I was unschooled. Unschooling is the antithesis of schooling. Homeschooling implicates structure and curriculum but delivered at home. Unschooling implicates self directed learning with little to no structure or curriculum. That is how I learned until I went to school. I went to school to socialize, not to learn, so in that sense I never really learned conventionally or through school.
I found unschooling to be enjoyable and rewarding relative to my experience in private and public school. The main reason stems from how I learn, which is usually a function of my interests and intrinsic motivation. At school there has to be a developmentally appropriate overlap between your interests and the subject you are learning or you will disengage. Hence most people are.
Unschooling is surprisingly uncommon for how effective it is. The concept that investing less in formal education could yield a better outcome in life and personal development is a foreign concept when you consider the zero sum tournament most school implicates. It takes an appreciation for learning and values that is fundamentally incompatible with school.
Unschooling was a better option for me because I am capable of (and prefer) auto-didactic learning to formal education. This was clear before I would have even qualified to attend school. I did not learn to read until I was eleven, which was horrifying to pretty much everyone until it turned out that when I decided to learn to read at eleven I read at a University level. If I went to school, I would have been forced to learn much sooner and be a worse reader as a result.
I am not sure if the way society is structured would be able to support unschooling on a large scale. While it involves arguably less parent labor than homeschooling does, it still implicates significant flexibility and support on the part of parents. I think that for people like me, who are motivated to learn without extrinsic reward and follow our interests, it is the best for learning. If you prefer structure, extrinsic reward, convention or need daily childcare, it is surely worse.

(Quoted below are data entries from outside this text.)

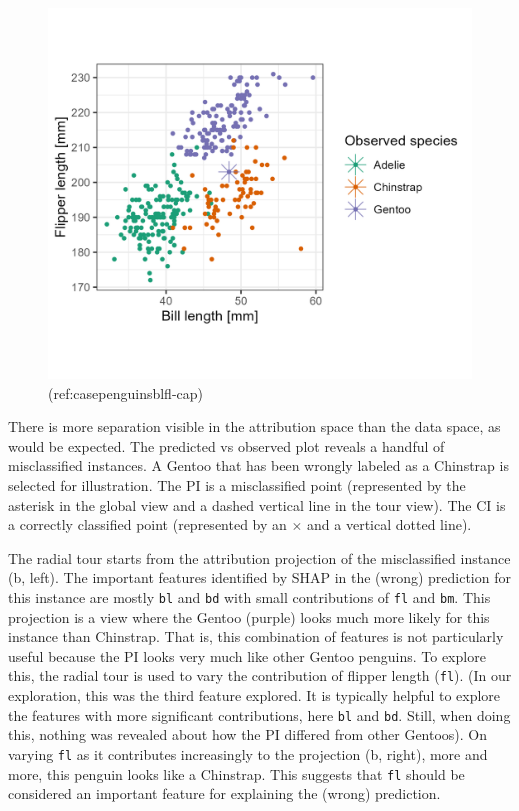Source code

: \documentclass[
]{article}
\begin{document}
\begin{figure}

{\centering \includegraphics[width=1\linewidth]{./figures/case_penguins_BlFl} 

}

\caption{(ref:casepenguinsblfl-cap)}\label{fig:casepenguinsblfl}
\end{figure}

There is more separation visible in the attribution space than the data
space, as would be expected. The predicted vs observed plot reveals a
handful of misclassified instances. A Gentoo that has been wrongly
labeled as a Chinstrap is selected for illustration. The PI is a
misclassified point (represented by the asterisk in the global view and
a dashed vertical line in the tour view). The CI is a correctly
classified point (represented by an \(\times\) and a vertical dotted
line).

The radial tour starts from the attribution projection of the
misclassified instance (b, left). The important features identified by
SHAP in the (wrong) prediction for this instance are mostly \texttt{bl}
and \texttt{bd} with small contributions of \texttt{fl} and \texttt{bm}.
This projection is a view where the Gentoo (purple) looks much more
likely for this instance than Chinstrap. That is, this combination of
features is not particularly useful because the PI looks very much like
other Gentoo penguins. To explore this, the radial tour is used to vary
the contribution of flipper length (\texttt{fl}). (In our exploration,
this was the third feature explored. It is typically helpful to explore
the features with more significant contributions, here \texttt{bl} and
\texttt{bd}. Still, when doing this, nothing was revealed about how the
PI differed from other Gentoos). On varying \texttt{fl} as it
contributes increasingly to the projection (b, right), more and more,
this penguin looks like a Chinstrap. This suggests that \texttt{fl}
should be considered an important feature for explaining the (wrong)
prediction.
\end{document}
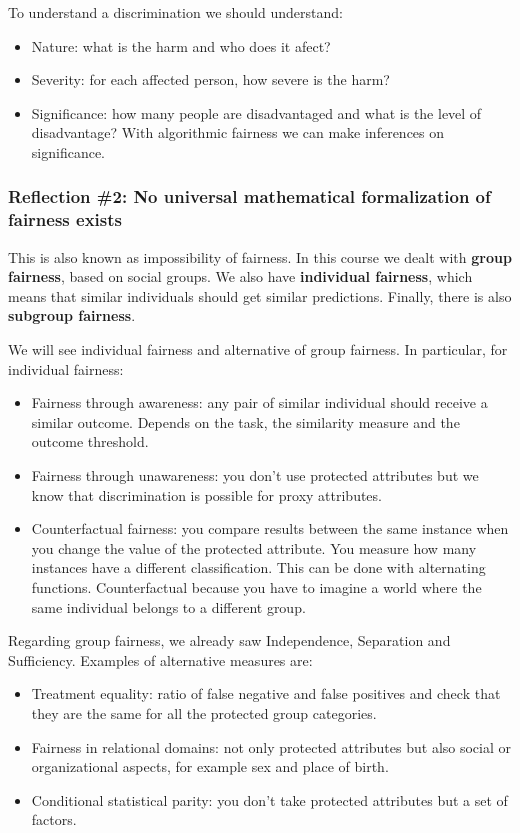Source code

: To understand a discrimination we should understand:
\begin{itemize}
    \item Nature: what is the harm and who does it afect?
    \item Severity: for each affected person, how severe is the harm?
    \item Significance: how many people are disadvantaged and what is the level of disadvantage? With algorithmic fairness we can make inferences on significance.
\end{itemize}
\subsubsection{Reflection \#2: No universal mathematical formalization of fairness exists}
This is also known as impossibility of fairness. In this course we dealt with \textbf{group fairness}, based on social groups. We also have \textbf{individual fairness}, which means that similar individuals should get similar predictions. Finally, there is also \textbf{subgroup fairness}. 

We will see individual fairness and alternative of group fairness.
In particular, for individual fairness:
\begin{itemize}
    \item Fairness through awareness: any pair of similar individual should receive a similar outcome. Depends on the task, the similarity measure and the outcome threshold.
    \item Fairness through unawareness: you don't use protected attributes but we know that discrimination is possible for proxy attributes.
    \item Counterfactual fairness: you compare results between the same instance when you change the value of the protected attribute. You measure how many instances have a different classification. This can be done with alternating functions. Counterfactual because you have to imagine a world where the same individual belongs to a different group.
\end{itemize}
Regarding group fairness, we already saw Independence, Separation and Sufficiency. Examples of alternative measures are:
\begin{itemize}
    \item Treatment equality: ratio of false negative and false positives and check that they are the same for all the protected group categories.
    \item Fairness in relational domains: not only protected attributes but also social or organizational aspects, for example sex and place of birth. 
    \item Conditional statistical parity: you don't take protected attributes but a set of factors.
\end{itemize}
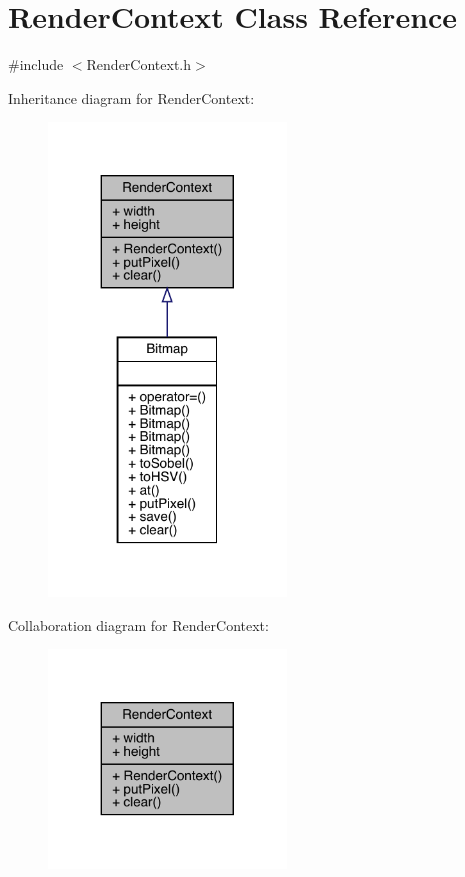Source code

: \hypertarget{class_render_context}{}\section{Render\+Context Class Reference}
\label{class_render_context}


{\ttfamily \#include $<$Render\+Context.\+h$>$}



Inheritance diagram for Render\+Context\+:\nopagebreak
\begin{figure}[H]
\begin{center}
\leavevmode
\includegraphics[width=179pt]{class_render_context__inherit__graph}
\end{center}
\end{figure}


Collaboration diagram for Render\+Context\+:\nopagebreak
\begin{figure}[H]
\begin{center}
\leavevmode
\includegraphics[width=179pt]{class_render_context__coll__graph}
\end{center}
\end{figure}
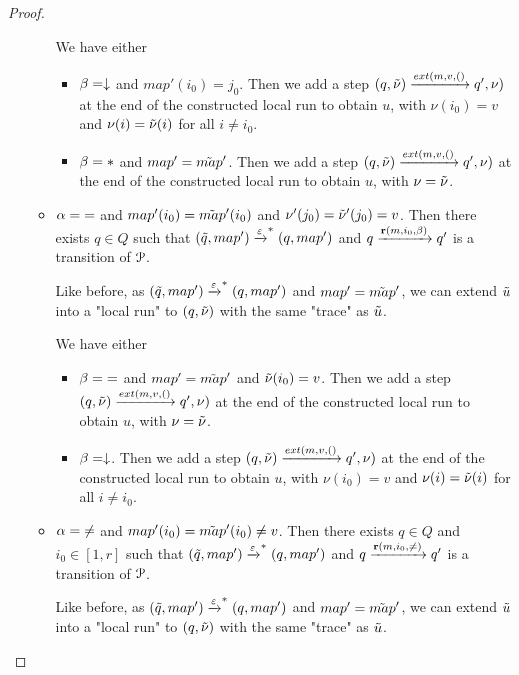 \begin{proof}
\begin{itemize}
\begin{itemize}
			We have either
			\begin{itemize}
				\item $\beta=\downarrow$ and $map'(i_0) = j_0$. Then we add a step $(q, \Tilde{\nu}) \extbr{m,v} (q', \nu)$ at the end of the constructed local run to obtain $u$, with $\nu(i_0)=v$ and $\nu(i) = \Tilde{\nu}(i)$ for all $i \neq i_0$.
				
				\item $\beta={*}$ and $map' = \Tilde{map}'$. Then we add a step $(q, \Tilde{\nu}) \extbr{m,v} (q', \nu)$ at the end of the constructed local run to obtain $u$, with $\nu = \Tilde{\nu}$.
			\end{itemize}
			
			\item $\alpha = {=}$ and $map'(i_0)=\Tilde{map}'(i_0)$ and $\nu'(j_0) = \Tilde{\nu}'(j_0) = v$. Then there exists $q \in Q$ such that $(\Tilde{q}, map') \xrightarrow{\varepsilon}^* (q, map')$ and $q \xrightarrow{\textbf{r}(m, i_0, \beta)} q'$ is a transition of $\mathcal{P}$.
			
			Like before, as $(\Tilde{q}, map') \xrightarrow{\varepsilon}^* (q, map')$ and $map'=\Tilde{map}'$, we can extend $\Tilde{u}$ into a "local run" to $(q, \Tilde{\nu})$ with the same  "trace" as $\Tilde{u}$.
			
			We have either
			\begin{itemize}
				\item $\beta={=}$ and $map' = \Tilde{map}'$ and $\Tilde{\nu}(i_0) = v$. Then we add a step $(q, \Tilde{\nu}) \extbr{m,v} (q', \nu)$ at the end of the constructed local run to obtain $u$, with $\nu = \Tilde{\nu}$.
				
				\item $\beta=\downarrow$. Then we add a step $(q, \Tilde{\nu}) \extbr{m,v} (q', \nu)$ at the end of the constructed local run to obtain $u$, with $\nu(i_0) = v$ and $\nu(i)=\Tilde{\nu}(i)$ for all $i \neq i_0$.
			\end{itemize}
			
			\item $\alpha = {\ne}$ and $map'(i_0)=\Tilde{map}'(i_0) \neq v$. Then there exists $q \in Q$ and $i_0 \in [1,r]$ such that $(\Tilde{q}, map') \xrightarrow{\varepsilon}^* (q, map')$ and $q \xrightarrow{\textbf{r}(m, i_0, {\ne})} q'$ is a transition of $\mathcal{P}$.
			
			Like before, as $(\Tilde{q}, map') \xrightarrow{\varepsilon}^* (q, map')$ and $map'=\Tilde{map}'$, we can extend $\Tilde{u}$ into a "local run" to $(q, \Tilde{\nu})$ with the same "trace" as $\Tilde{u}$.
			

\end{itemize}
\end{itemize}
\end{proof}
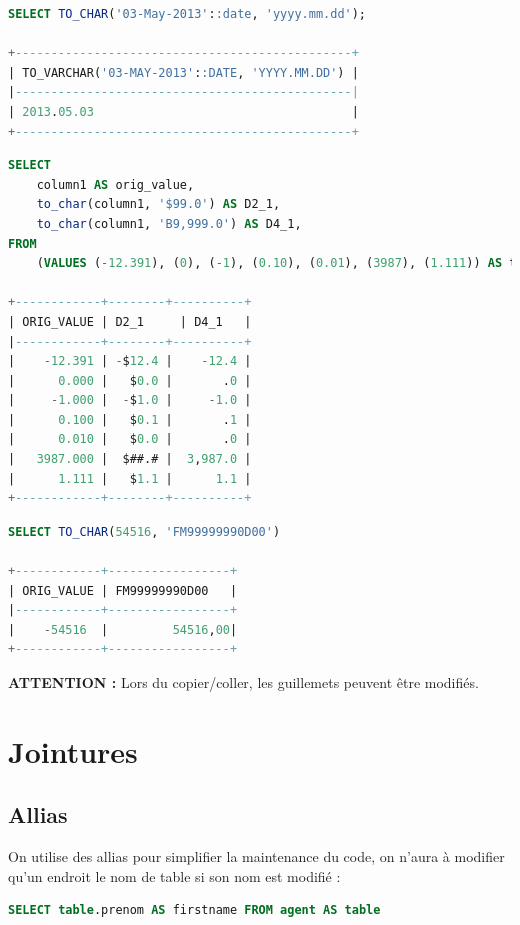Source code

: \begin{lstlisting}[language=SQL]
SELECT TO_CHAR('03-May-2013'::date, 'yyyy.mm.dd');

+-----------------------------------------------+
| TO_VARCHAR('03-MAY-2013'::DATE, 'YYYY.MM.DD') |
|-----------------------------------------------|
| 2013.05.03                                    |
+-----------------------------------------------+
\end{lstlisting}

\begin{lstlisting}[language=SQL]
SELECT 
    column1 AS orig_value,
    to_char(column1, '$99.0') AS D2_1,
    to_char(column1, 'B9,999.0') AS D4_1,
FROM 
    (VALUES (-12.391), (0), (-1), (0.10), (0.01), (3987), (1.111)) AS t(column1);

+------------+--------+----------+
| ORIG_VALUE | D2_1     | D4_1   |
|------------+--------+----------+
|    -12.391 | -$12.4 |    -12.4 |
|      0.000 |   $0.0 |       .0 |
|     -1.000 |  -$1.0 |     -1.0 |
|      0.100 |   $0.1 |       .1 |
|      0.010 |   $0.0 |       .0 |
|   3987.000 |  $##.# |  3,987.0 |
|      1.111 |   $1.1 |      1.1 |
+------------+--------+----------+
\end{lstlisting}

\begin{lstlisting}[language = SQL]
SELECT TO_CHAR(54516, 'FM99999990D00')

+------------+-----------------+
| ORIG_VALUE | FM99999990D00   |
|------------+-----------------+
|    -54516  |         54516,00|
+------------+-----------------+
\end{lstlisting}

\textbf{ATTENTION :} Lors du copier/coller, les guillemets peuvent être modifiés.

\section{Jointures}

\subsection{Allias} \label{allias}
On utilise des allias pour simplifier la maintenance du code, on n'aura à modifier qu'un endroit le nom de table si son nom est modifié :
\begin{lstlisting}[language=SQL]
SELECT table.prenom AS firstname FROM agent AS table
\end{lstlisting}

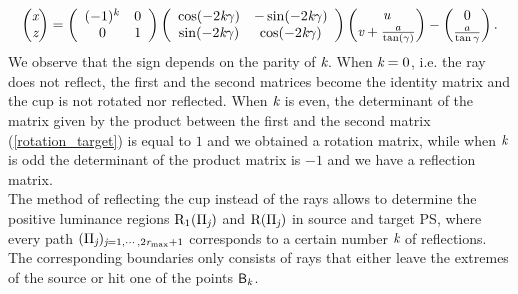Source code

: \begin{equation} \label{rotation_target}\begin{pmatrix} \textit{x}\\ \textit{z}
\end{pmatrix} = \left(\begin{array}{cc}(-1)^k & 0  \\ 0 & 1\end{array}\right)
\left(\begin{array}{cc}\cos(-2\textit{k}\gamma) & -\sin(-2\textit{k}\gamma) \\\sin(-2\textit{k}\gamma) & \cos(-2\textit{k}\gamma)\end{array}\right)\begin{pmatrix} \textit{u} \\
 \textit{v}+\frac{a}{\tan(\gamma)}\end{pmatrix}-\begin{pmatrix}0 \\ \frac{a}{\tan\gamma}\end{pmatrix}.
\end{equation} We observe that the sign depends on the parity of $\textit{k}$. When $\textit{k}=0$, i.e. the ray does not reflect, the first and the second matrices become the identity matrix and the cup is not rotated nor reflected. When $\textit{k}$ is even, the determinant of the matrix given by the product between the first and the second matrix (\ref{rotation_target}) is equal to $1$ and we obtained a rotation matrix, while when $\textit{k}$ is odd the determinant of the product matrix is $-1$ and we have a reflection matrix.
\\ \indent
The method of reflecting the cup instead of the rays allows to determine the positive luminance regions $\mbox{$\textup{R}$}_1(\Pi_{\textit{j}})$ and $\mbox{$\textup{R}$}(\Pi_{\textit{j}})$ in source and target PS, where every path $(\Pi_{\textit{j}})_{\textit{j}=1, \cdots, 2\textit{r}_{\textrm{max}}+1}$ corresponds to a certain number $\textit{k}$ of reflections. The corresponding boundaries only consists of rays that either leave the extremes of the source or hit one of the points $\textsf{B}_{\textit{k}}$. 

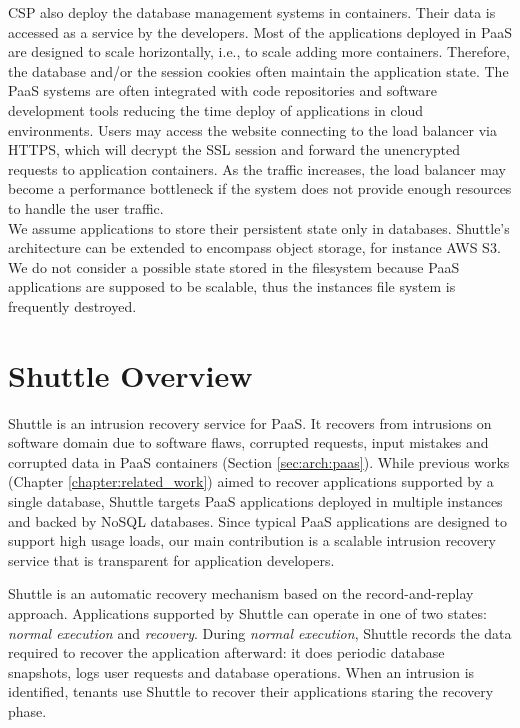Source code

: \acf{CSP} also deploy the database management systems in containers. Their data is accessed as a service by the developers. Most of the applications deployed in \ac{PaaS} are designed to scale horizontally, i.e., to scale adding more containers. Therefore, the database and/or the session cookies often maintain the application state. The \ac{PaaS} systems are often integrated with code repositories and software development tools reducing the time deploy of applications in cloud environments. Users may access the website connecting to the load balancer via \ac{HTTPS}, which will decrypt the \ac{SSL} session and forward the unencrypted requests to application containers. As the traffic increases, the load balancer may become a performance bottleneck if the system does not provide enough resources to handle the user traffic.\\

We assume applications to store their persistent state only in databases. Shuttle's architecture can be extended to encompass object storage, for instance \acf{AWS} \ac{S3}. We do not consider a possible state stored in the filesystem because \ac{PaaS} applications are supposed to be scalable, thus the instances file system is frequently destroyed.

\FloatBarrier
\section{Shuttle Overview}
\label{sec:arch:overview}
Shuttle is an intrusion recovery service for \ac{PaaS}. It recovers from intrusions on software domain due to software flaws, corrupted requests, input mistakes and corrupted data in \ac{PaaS} containers (Section \ref{sec:arch:paas}). While previous works (Chapter \ref{chapter:related_work}) aimed to recover applications supported by a single database, Shuttle targets \ac{PaaS} applications deployed in multiple instances and backed by \acs{NoSQL} databases. Since typical \ac{PaaS} applications are designed to support high usage loads, our main contribution is a scalable intrusion recovery service that is transparent for application developers. 

Shuttle is an automatic recovery mechanism based on the record-and-replay approach. Applications supported by Shuttle can operate in one of two states: \textit{normal execution} and \textit{recovery}. During \emph{normal execution}, Shuttle records the data required to recover the application afterward: it does periodic database snapshots, logs user requests and database operations. When an intrusion is identified, tenants use Shuttle to recover their applications staring the recovery phase.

One option that is implicated by this is whether school itself is too structured. I believe that it is. There is a great deal of literature about how in undeveloped areas of the world, natural literacy is often achieved once members of the population are exposed to reading, writing and math on a self selecting timescale. When this happens, most people learn to read, write and do basic math in about a hundred hours of deliberate practice. Sometimes this happens as late as your teens, but almost everyone is capable of it and in only takes about a hundred hours of work. So it is possible without so much structure and cultural baggage preventing people from novel learning.
In the future, the ability to synthesize complex problems and navigate ambiguity will be much more valuable than knowledge. Understanding reading, writing and basic math remains important, but with access to the internet almost anyone is capable of learning the basics on their own. This frees up more time to explore creative pursuits that could actually lead to valuable, unique work.
If we teach everyone the same thing in the same environment, we encourage zero sum competition in fields that lack synthesis and creativity and do not solve the bottleneck problems in society. It is a lot of stress and effort wasted because it goes to beating other people instead of doing useful things for them. Perhaps if school reduced structure, the benefit of unschooling would be realized by all, daily childcare instituitions or not.